Neither had I, but there have to be a thousand stories in people’s laundry – dirty or clean. My laundry mostly tells the story of someone who writes and works from home, someone who walks a lot and works out a lot. Raymond’s tells the story of a man working in management, seeing clients, catching up on never-ending reports. They tell the story of a man who loves martial arts and loves being active. Sometimes there are travel stories, like the stain from some exotic sauce acquired while entertaining clients in a seafood restaurant in Alexandria. Sometimes there are anatomy stories, like the way his socks wear on the heels while mine wear out on the bottoms. We both threw away a couple pairs of socks after we’d finished the Coast to Coast walk a few years ago. I wear high socks when the weather’s cold and I’m sitting on my arse spending long hours in with my characters. I wear short light socks in the gym.

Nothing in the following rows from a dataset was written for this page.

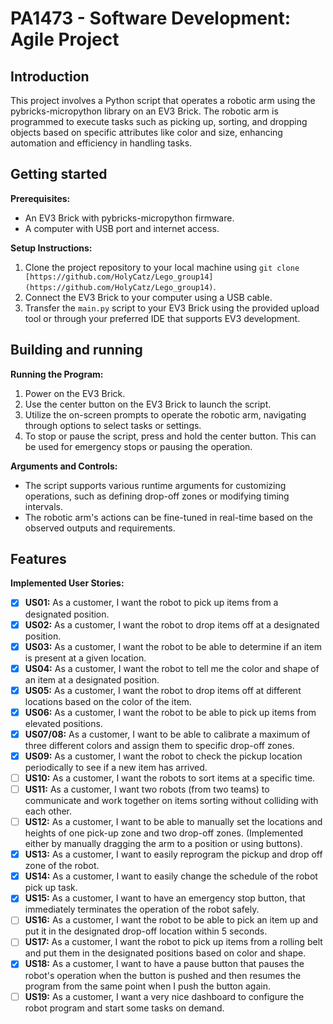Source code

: # PA1473 - Software Development: Agile Project

## Introduction

This project involves a Python script that operates a robotic arm using the pybricks-micropython library on an EV3 Brick. The robotic arm is programmed to execute tasks such as picking up, sorting, and dropping objects based on specific attributes like color and size, enhancing automation and efficiency in handling tasks.

## Getting started

**Prerequisites:**
- An EV3 Brick with pybricks-micropython firmware.
- A computer with USB port and internet access.

**Setup Instructions:**
1. Clone the project repository to your local machine using `git clone [https://github.com/HolyCatz/Lego_group14](https://github.com/HolyCatz/Lego_group14)`.
2. Connect the EV3 Brick to your computer using a USB cable.
3. Transfer the `main.py` script to your EV3 Brick using the provided upload tool or through your preferred IDE that supports EV3 development.

## Building and running

**Running the Program:**
1. Power on the EV3 Brick.
2. Use the center button on the EV3 Brick to launch the script.
3. Utilize the on-screen prompts to operate the robotic arm, navigating through options to select tasks or settings.
4. To stop or pause the script, press and hold the center button. This can be used for emergency stops or pausing the operation.

**Arguments and Controls:**
- The script supports various runtime arguments for customizing operations, such as defining drop-off zones or modifying timing intervals.
- The robotic arm's actions can be fine-tuned in real-time based on the observed outputs and requirements.

## Features

**Implemented User Stories:**
- [x] **US01:** As a customer, I want the robot to pick up items from a designated position.
- [x] **US02:** As a customer, I want the robot to drop items off at a designated position.
- [x] **US03:** As a customer, I want the robot to be able to determine if an item is present at a given location.
- [x] **US04:** As a customer, I want the robot to tell me the color and shape of an item at a designated position.
- [x] **US05:** As a customer, I want the robot to drop items off at different locations based on the color of the item.
- [x] **US06:** As a customer, I want the robot to be able to pick up items from elevated positions.
- [x] **US07/08:** As a customer, I want to be able to calibrate a maximum of three different colors and assign them to specific drop-off zones.
- [x] **US09:** As a customer, I want the robot to check the pickup location periodically to see if a new item has arrived.
- [ ] **US10:** As a customer, I want the robots to sort items at a specific time.
- [ ] **US11:** As a customer, I want two robots (from two teams) to communicate and work together on items sorting without colliding with each other.
- [ ] **US12:** As a customer, I want to be able to manually set the locations and heights of one pick-up zone and two drop-off zones. (Implemented either by manually dragging the arm to a position or using buttons).
- [x] **US13:** As a customer, I want to easily reprogram the pickup and drop off zone of the robot.
- [x] **US14:** As a customer, I want to easily change the schedule of the robot pick up task.
- [x] **US15:** As a customer, I want to have an emergency stop button, that immediately terminates the operation of the robot safely.
- [ ] **US16:** As a customer, I want the robot to be able to pick an item up and put it in the designated drop-off location within 5 seconds.
- [ ] **US17:** As a customer, I want the robot to pick up items from a rolling belt and put them in the designated positions based on color and shape.
- [x] **US18:** As a customer, I want to have a pause button that pauses the robot's operation when the button is pushed and then resumes the program from the same point when I push the button again.
- [ ] **US19:** As a customer, I want a very nice dashboard to configure the robot program and start some tasks on demand.
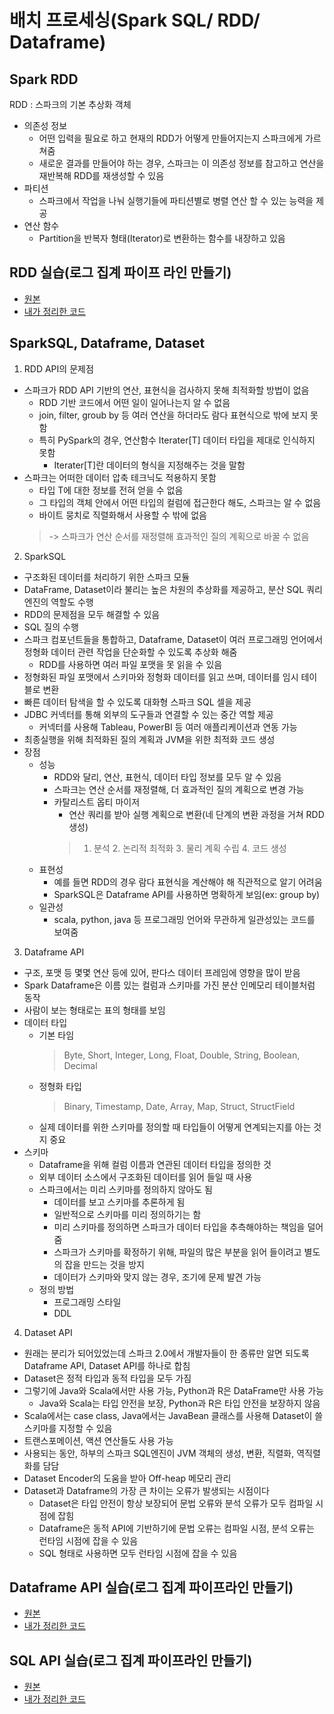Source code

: # 배치 프로세싱(Spark SQL/ RDD/ Dataframe)
## Spark RDD
RDD : 스파크의 기본 추상화 객체
- 의존성 정보
  - 어떤 입력을 필요로 하고 현재의 RDD가 어떻게 만들어지는지 스파크에게 가르쳐줌
  - 새로운 결과를 만들어야 하는 경우, 스파크는 이 의존성 정보를 참고하고 연산을 재반복해 RDD를 재생성할 수 있음
- 파티션
  - 스파크에서 작업을 나눠 실행기들에 파티션별로 병렬 연산 할 수 있는 능력을 제공
- 연산 함수
  - Partition을 반복자 형태(Iterator)로 변환하는 함수를 내장하고 있음

## RDD 실습(로그 집계 파이프 라인 만들기)
- [원본](https://github.com/startFromBottom/fc-spark-streaming/blob/main/part02/ch02_batch/join_rdd_ex.py)
- [내가 정리한 코드](https://github.com/b00kkk/fc_spark_flink_kafka/blob/main/Spark_Practice/Part2/ch02/log_rdd_ex.py)

## SparkSQL, Dataframe, Dataset
1. RDD API의 문제점
- 스파크가 RDD API 기반의 연산, 표현식을 검사하지 못해 최적화할 방법이 없음
  - RDD 기반 코드에서 어떤 일이 일어나는지 알 수 없음
  - join, filter, groub by 등 여러 연산을 하더라도 람다 표현식으로 밖에 보지 못함
  - 특히 PySpark의 경우, 연산함수 Iterater[T] 데이터 타입을 제대로 인식하지 못함
    - Iterater[T]란 데이터의 형식을 지정해주는 것을 말함
- 스파크는 어떠한 데이터 압축 테크닉도 적용하지 못함
  - 타입 T에 대한 정보를 전혀 얻을 수 없음
  - 그 타입의 객체 안에서 어떤 타입의 컬럼에 접근한다 해도, 스파크는 알 수 없음
  - 바이트 뭉치로 직렬화해서 사용할 수 밖에 없음
  > -> 스파크가 연산 순서를 재정렬해 효과적인 질의 계획으로 바꿀 수 없음
2. SparkSQL
- 구조화된 데이터를 처리하기 위한 스파크 모듈
- DataFrame, Dataset이라 불리는 높은 차원의 추상화를 제공하고, 분산 SQL 쿼리 엔진의 역할도 수행
- RDD의 문제점을 모두 해결할 수 있음
- SQL 질의 수행
- 스파크 컴포넌트들을 통합하고, Dataframe, Dataset이 여러 프로그래밍 언어에서 정형화 데이터 관련 작업을 단순화할 수 있도록 추상화 해줌
  - RDD를 사용하면 여러 파일 포맷을 못 읽을 수 있음
- 정형화된 파일 포맷에서 스키마와 정형화 데이터를 읽고 쓰며, 데이터를 임시 테이블로 변환
- 빠른 데이터 탐색을 할 수 있도록 대화형 스파크 SQL 셀을 제공
- JDBC 커넥터를 통해 외부의 도구들과 연결할 수 있는 중간 역할 제공
  - 커넥터를 사용해 Tableau, PowerBI 등 여러 애플리케이션과 연동 가능
- 최종실행을 위해 최적화된 질의 계획과 JVM을 위한 최적화 코드 생성
- 장점
  - 성능
    - RDD와 달리, 연산, 표현식, 데이터 타입 정보를 모두 알 수 있음
    - 스파크는 연산 순서를 재정렬해, 더 효과적인 질의 계획으로 변경 가능
    - 카탈리스트 옵티 마이저
      - 연산 쿼리를 받아 실행 계획으로 변환(네 단계의 변환 과정을 거쳐 RDD 생성)
      >  1. 분석  2. 논리적 최적화  3. 물리 계획 수립  4. 코드 생성
  - 표현성
    - 예를 들면 RDD의 경우 람다 표현식을 계산해야 해 직관적으로 알기 어려움
    - SparkSQL은 Dataframe API를 사용하면 명확하게 보임(ex: group by)
  - 일관성
    - scala, python, java 등 프로그래밍 언어와 무관하게 일관성있는 코드를 보여줌
3. Dataframe API
- 구조, 포맷 등 몇몇 연산 등에 있어, 판다스 데이터 프레임에 영향을 많이 받음
- Spark Dataframe은 이름 있는 컬럼과 스키마를 가진 분산 인메모리 테이블처럼 동작
- 사람이 보는 형태로는 표의 형태를 보임
- 데이터 타입
  - 기본 타임
    > Byte, Short, Integer, Long, Float, Double, String, Boolean, Decimal
  - 정형화 타입
    > Binary, Timestamp, Date, Array, Map, Struct, StructField
  - 실제 데이터를 위한 스키마를 정의할 때 타입들이 어떻게 연계되는지를 아는 것지 중요
- 스키마
  - Dataframe을 위해 컬럼 이름과 연관된 데이터 타입을 정의한 것
  - 외부 데이터 소스에서 구조화된 데이터를 읽어 들일 때 사용
  - 스파크에서는 미리 스키마를 정의하지 않아도 됨
    - 데이터를 보고 스키마를 추론하게 됨
    - 일반적으로 스키마를 미리 정의하기는 함
    - 미리 스키마를 정의하면 스파크가 데이터 타입을 추측해야하는 책임을 덜어줌
    - 스파크가 스키마를 확정하기 위해, 파일의 많은 부분을 읽어 들이려고 별도의 잡을 만드는 것을 방지
    - 데이터가 스키마와 맞지 않는 경우, 조기에 문제 발견 가능
  - 정의 방법
    - 프로그래밍 스타일
    - DDL
4. Dataset API
- 원래는 분리가 되어있었는데 스파크 2.0에서 개발자들이 한 종류만 알면 되도록 Dataframe API, Dataset API를 하나로 합침
- Dataset은 정적 타입과 동적 타입을 모두 가짐
- 그렇기에 Java와 Scala에서만 사용 가능, Python과 R은 DataFrame만 사용 가능
  - Java와 Scala는 타입 안전을 보장, Python과 R은 타입 안전을 보장하지 않음
- Scala에서는 case class, Java에서는 JavaBean 클래스를 사용해 Dataset이 쓸 스키마를 지정할 수 있음
- 트랜스포메이션, 액션 연산들도 사용 가능
- 사용되는 동안, 하부의 스파크 SQL엔진이 JVM 객체의 생성, 변환, 직렬화, 역직렬화를 담담
- Dataset Encoder의 도움을 받아 Off-heap 메모리 관리
- Dataset과 Dataframe의 가장 큰 차이는 오류가 발생되는 시점이다
  - Dataset은 타입 안전이 항상 보장되어 문법 오류와 분석 오류가 모두 컴파일 시점에 잡힘
  - Dataframe은 동적 API에 기반하기에 문법 오류는 컴파일 시점, 분석 오류는 런타임 시점에 잡을 수 있음
  - SQL 형태로 사용하면 모두 런타임 시점에 잡을 수 있음

## Dataframe API 실습(로그 집계 파이프라인 만들기)
- [원본](https://github.com/startFromBottom/fc-spark-streaming/blob/main/part02/ch02_batch/log_dataframe_ex.py)
- [내가 정리한 코드](https://github.com/b00kkk/fc_spark_flink_kafka/blob/main/Spark_Practice/Part2/ch02/log_dataframe_ex.py)

## SQL API 실습(로그 집계 파이프라인 만들기)
- [원본](https://github.com/startFromBottom/fc-spark-streaming/blob/main/part02/ch02_batch/log_sql_ex.py)
- [내가 정리한 코드](https://github.com/b00kkk/fc_spark_flink_kafka/blob/main/Spark_Practice/Part2/ch02/log_sql_ex.py)
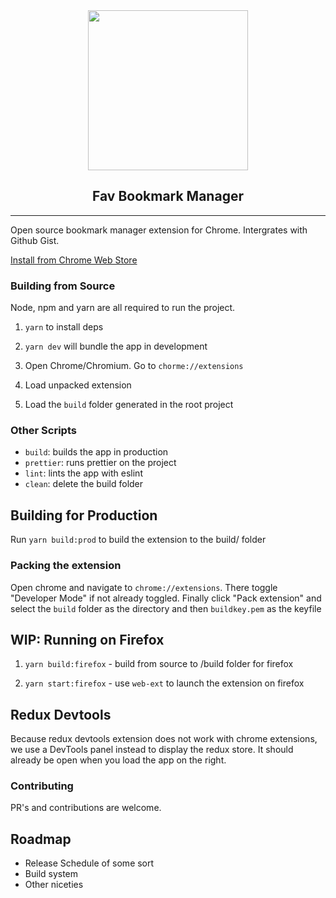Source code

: <div align="center">
  <image src="icon.png" height="256" width="256">
  <h2>Fav Bookmark Manager</h2>
  <hr />
</div>

Open source bookmark manager extension for Chrome. Intergrates with Github Gist.

[Install from Chrome Web Store](https://chrome.google.com/webstore/detail/fav-bookmark-manager/gammmbkeceiljlgijimbhhgkfmiejnkl)

### Building from Source

Node, npm and yarn are all required to run the project.

1. `yarn` to install deps

2. `yarn dev` will bundle the app in development

3. Open Chrome/Chromium. Go to `chorme://extensions`

4. Load unpacked extension

5. Load the `build` folder generated in the root project

### Other Scripts

- `build`: builds the app in production
- `prettier`: runs prettier on the project
- `lint`: lints the app with eslint
- `clean`: delete the build folder

## Building for Production

Run `yarn build:prod` to build the extension to the build/ folder

### Packing the extension

Open chrome and navigate to `chrome://extensions`. There toggle "Developer Mode" if not already toggled.
Finally click "Pack extension" and select the `build` folder as the directory and then `buildkey.pem` as the keyfile

## WIP: Running on Firefox

1. `yarn build:firefox` - build from source to /build folder for firefox

2. `yarn start:firefox` - use `web-ext` to launch the extension on firefox

## Redux Devtools

Because redux devtools extension does not work with chrome extensions, we use a DevTools panel instead to display the redux store.
It should already be open when you load the app on the right.

### Contributing

PR's and contributions are welcome.

## Roadmap

- Release Schedule of some sort
- Build system
- Other niceties
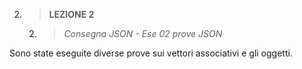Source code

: 2. > **LEZIONE 2**
     2. > *Consegna JSON - Ese 02 prove JSON*
     
Sono state eseguite diverse prove sui vettori associativi e gli oggetti. 

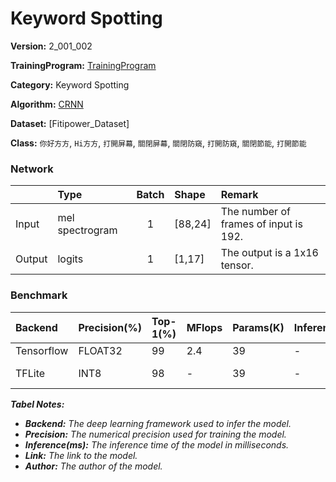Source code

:# Keyword Spotting

**Version:** 2_001_002

**TrainingProgram:** [TrainingProgram]()

**Category:** Keyword Spotting

**Algorithm:** [CRNN](https://arxiv.org/pdf/1703.05390)

**Dataset:** [Fitipower_Dataset]

**Class:** `你好方方`, `Hi方方`, `打開屏幕`, `關閉屏幕`, `關閉防窺`, `打開防窺`, `關閉節能`, `打開節能`


### Network
|      | Type            | Batch   | Shape      | Remark                                               |
|:---- |:----------------|:-------:|:-----------|:-----------------------------------------------------|
|Input | mel spectrogram |   1     | [88,24]    | The number of frames of input is 192.                |
|Output| logits          |   1     | [1,17]     | The output is a 1x16 tensor.                         |

### Benchmark

| Backend | Precision(%) | Top-1(%) | MFlops | Params(K) | Inference     | Download | Author |
|:--------|:-------------|:---------|:-------|:----------|:--------------|:---------|:-------|
|  Tensorflow  |    FLOAT32   |   99     | 2.4  |    39     |       -       |      [link](https://fp-gitlab/hcita/tinyml/va8801_model_zoo/-/tree/main/KeyWordSpotting/CRNN/KWS_2_001_002) | Fitipower|
|  TFLite      |    INT8      |   98     |  -   |    39     |       -       |      [link(shuttle version)](https://fp-gitlab/hcita/tinyml/va8801_model_zoo/-/blob/main/KeyWordSpotting/CRNN/KWS_2_001_002.tflite)  | Fitipower|

***Tabel Notes:***
- ***Backend:** The deep learning framework used to infer the model.*
- ***Precision:** The numerical precision used for training the model.*
- ***Inference(ms):** The inference time of the model in milliseconds.*
- ***Link:** The link to the model.*
- ***Author:** The author of the model.*
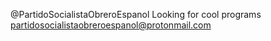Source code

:  @PartidoSocialistaObreroEspanol
 Looking for cool programs
 partidosocialistaobreroespanol@protonmail.com


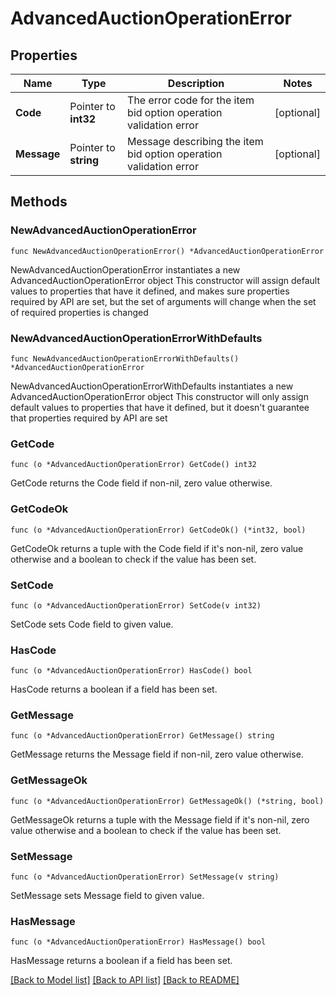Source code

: # AdvancedAuctionOperationError

## Properties

Name | Type | Description | Notes
------------ | ------------- | ------------- | -------------
**Code** | Pointer to **int32** | The error code for the item bid option operation validation error | [optional] 
**Message** | Pointer to **string** | Message describing the item bid option operation validation error | [optional] 

## Methods

### NewAdvancedAuctionOperationError

`func NewAdvancedAuctionOperationError() *AdvancedAuctionOperationError`

NewAdvancedAuctionOperationError instantiates a new AdvancedAuctionOperationError object
This constructor will assign default values to properties that have it defined,
and makes sure properties required by API are set, but the set of arguments
will change when the set of required properties is changed

### NewAdvancedAuctionOperationErrorWithDefaults

`func NewAdvancedAuctionOperationErrorWithDefaults() *AdvancedAuctionOperationError`

NewAdvancedAuctionOperationErrorWithDefaults instantiates a new AdvancedAuctionOperationError object
This constructor will only assign default values to properties that have it defined,
but it doesn't guarantee that properties required by API are set

### GetCode

`func (o *AdvancedAuctionOperationError) GetCode() int32`

GetCode returns the Code field if non-nil, zero value otherwise.

### GetCodeOk

`func (o *AdvancedAuctionOperationError) GetCodeOk() (*int32, bool)`

GetCodeOk returns a tuple with the Code field if it's non-nil, zero value otherwise
and a boolean to check if the value has been set.

### SetCode

`func (o *AdvancedAuctionOperationError) SetCode(v int32)`

SetCode sets Code field to given value.

### HasCode

`func (o *AdvancedAuctionOperationError) HasCode() bool`

HasCode returns a boolean if a field has been set.

### GetMessage

`func (o *AdvancedAuctionOperationError) GetMessage() string`

GetMessage returns the Message field if non-nil, zero value otherwise.

### GetMessageOk

`func (o *AdvancedAuctionOperationError) GetMessageOk() (*string, bool)`

GetMessageOk returns a tuple with the Message field if it's non-nil, zero value otherwise
and a boolean to check if the value has been set.

### SetMessage

`func (o *AdvancedAuctionOperationError) SetMessage(v string)`

SetMessage sets Message field to given value.

### HasMessage

`func (o *AdvancedAuctionOperationError) HasMessage() bool`

HasMessage returns a boolean if a field has been set.


[[Back to Model list]](../README.md#documentation-for-models) [[Back to API list]](../README.md#documentation-for-api-endpoints) [[Back to README]](../README.md)


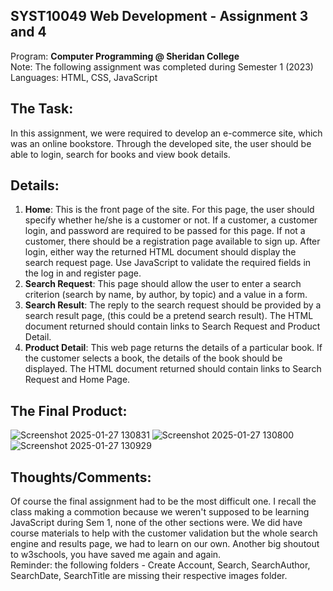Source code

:## SYST10049 Web Development - Assignment 3 and 4 
Program: **Computer Programming @ Sheridan College** <br>
Note: The following assignment was completed during Semester 1 (2023) <br>
Languages: HTML, CSS, JavaScript

## The Task:
In this assignment, we were required to develop an e-commerce site, which was an online bookstore. Through the developed site, the user should be able to login, search for books and view book details.

## Details: 
1. **Home**: This is the front page of the site. For this page, the user should specify whether he/she is a customer or not. If a customer, a customer login, and password are required to be passed for this page. If not a customer, there should be a registration page available to sign up. After login, either way the returned HTML document should display the search request page. Use JavaScript to validate the required fields in the log in and register page.
2. **Search Request**: This page should allow the user to enter a search criterion (search by name, by author, by topic) and a value in a form.
3. **Search Result**: The reply to the search request should be provided by a search result page, (this could be a pretend search result). The HTML document returned should contain links to Search Request and Product Detail.
4. **Product Detail**: This web page returns the details of a particular book. If the customer selects a book, the details of the book should be displayed. The HTML document returned should contain links to Search Request and Home Page. 

## The Final Product: 
![Screenshot 2025-01-27 130831](https://github.com/user-attachments/assets/3483907e-4d7f-4544-a33d-2f06d94de8a5)
![Screenshot 2025-01-27 130800](https://github.com/user-attachments/assets/6c2f4195-b16c-4b5d-aa43-d4917fa3d424)
![Screenshot 2025-01-27 130929](https://github.com/user-attachments/assets/b04fb820-f2b9-41bc-b0de-29ccdef4a041)

## Thoughts/Comments: 
Of course the final assignment had to be the most difficult one. I recall the class making a commotion because we weren't supposed to be learning JavaScript during Sem 1, none of the other sections were. We did have course materials to help with the customer validation but the whole search engine and results page, we had to learn on our own. Another big shoutout to w3schools, you have saved me again and again. <br>
Reminder: the following folders - Create Account, Search, SearchAuthor, SearchDate, SearchTitle are missing their respective images folder. 
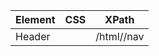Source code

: Element      | CSS          | XPath
-------------|--------------|-------------
Header       |              | /html//nav
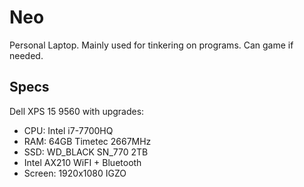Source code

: # Neo

Personal Laptop. Mainly used for tinkering on programs. Can game if needed.

## Specs

Dell XPS 15 9560 with upgrades:

- CPU: Intel i7-7700HQ
- RAM: 64GB Timetec 2667MHz
- SSD: WD_BLACK SN_770 2TB
- Intel AX210 WiFI + Bluetooth
- Screen: 1920x1080 IGZO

The point is that the stories of our lives and the fodder for the stories of lives I make up can unfold – or fold, in this case – in unexpected ways. Perhaps Raymond was actually using his martial arts skills to fight off spies who infiltrated the copy room to steal company secrets. Perhaps that’s how he ripped his shirt. Perhaps I woke up this morning and found myself folding the laundry of some stranger, none of it mine, none of it familiar. Perhaps the mud on my walking trousers was actually from my night haunts of staking vampires in old churchyards.
Mind you, most of the time, the folding and putting away of laundry is cause for little more than a sigh of relief that it’s done for this week and I can take down the racks and unclutter the kitchen. But sometimes, even folding the laundry can be more than it actually appears to be, and at the end of the day, everything tells a story – even men’s mismatched black socks.